In the last of the three high-stake 90-minute debates ahead of Nov 6 elections, President Obama was the aggressor from the start of the encounter which provided both the candidates a last chance to appeal to millions of voters in what appears to be a neck-and-neck race to the White House.
According to a CNN snap poll, Obama won the final presidential debate; and same was the case for other opinion polls including that of CBS news. While 48 per cent voted for Obama and 40 per cent supported Romney in the CNN poll.
On the broader concept of the US foreign policy during the debate, both Obama and Romney agreed that the US should not allow Iran to go nuclear, would support Israel in case of attack, the 2014 withdrawal time line from Afghanistan, and the need to take stronger action against China.
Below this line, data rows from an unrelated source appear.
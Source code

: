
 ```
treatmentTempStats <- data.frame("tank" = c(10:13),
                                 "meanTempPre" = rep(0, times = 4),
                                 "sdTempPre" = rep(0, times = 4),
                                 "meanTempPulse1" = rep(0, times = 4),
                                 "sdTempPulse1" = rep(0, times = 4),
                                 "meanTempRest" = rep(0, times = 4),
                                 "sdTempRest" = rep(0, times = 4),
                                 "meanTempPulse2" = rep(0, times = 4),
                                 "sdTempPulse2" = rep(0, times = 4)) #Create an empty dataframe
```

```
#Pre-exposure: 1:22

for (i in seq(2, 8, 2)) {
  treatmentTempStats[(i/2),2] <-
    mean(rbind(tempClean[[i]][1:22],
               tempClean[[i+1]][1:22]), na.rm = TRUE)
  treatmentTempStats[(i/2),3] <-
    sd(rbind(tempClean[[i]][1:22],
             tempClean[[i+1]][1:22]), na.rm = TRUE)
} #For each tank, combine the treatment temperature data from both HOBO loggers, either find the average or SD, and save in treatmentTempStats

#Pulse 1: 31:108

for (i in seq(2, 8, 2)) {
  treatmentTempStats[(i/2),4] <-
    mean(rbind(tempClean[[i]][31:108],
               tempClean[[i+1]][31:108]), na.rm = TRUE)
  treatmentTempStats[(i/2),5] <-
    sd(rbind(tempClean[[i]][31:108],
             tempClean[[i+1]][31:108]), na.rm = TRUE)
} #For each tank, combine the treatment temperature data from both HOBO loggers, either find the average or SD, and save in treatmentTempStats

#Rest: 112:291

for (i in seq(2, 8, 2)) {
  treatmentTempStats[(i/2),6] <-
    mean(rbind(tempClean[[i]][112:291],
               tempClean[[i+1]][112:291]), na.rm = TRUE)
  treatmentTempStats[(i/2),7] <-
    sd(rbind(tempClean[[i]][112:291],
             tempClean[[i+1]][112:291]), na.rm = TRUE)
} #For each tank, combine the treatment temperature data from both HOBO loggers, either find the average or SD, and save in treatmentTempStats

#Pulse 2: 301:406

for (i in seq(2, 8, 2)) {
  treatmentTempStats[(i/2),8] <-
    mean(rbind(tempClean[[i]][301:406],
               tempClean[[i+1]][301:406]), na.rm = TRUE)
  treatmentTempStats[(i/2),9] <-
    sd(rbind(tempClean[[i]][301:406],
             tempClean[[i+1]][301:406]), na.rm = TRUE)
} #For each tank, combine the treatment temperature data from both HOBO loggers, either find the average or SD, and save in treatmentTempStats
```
However, they exchanged jabs on the size of the US military, and the current situation in the Middle East Libya and Syria in particular.
To the surprise of many Benghazi where a terrorist attack on the US Consulate was not mentioned even a once during the debate; which appeared prominently in the previous debate.
India, the relationship with which there is a bipartisan support in the US, did not figure even once during the prime-time foreign policy debate which was moderated by the Bob Schieffer, host of "Face the Nation" on CBS.
For the first time probably the US President went public to explain why he did not seek Pakistans permission to send his commando to Abbottabad to kill Osama bin Laden.
Had he taken such a call, bin laden would have never been killed, 51-year-old Obama said. On his part, 65-year-old Romney argued for conditional aid to Pakistan, but was against any move to cut off its relationship with an unstable country that has more than a 100 nuclear weapons which is home to terrorists as well.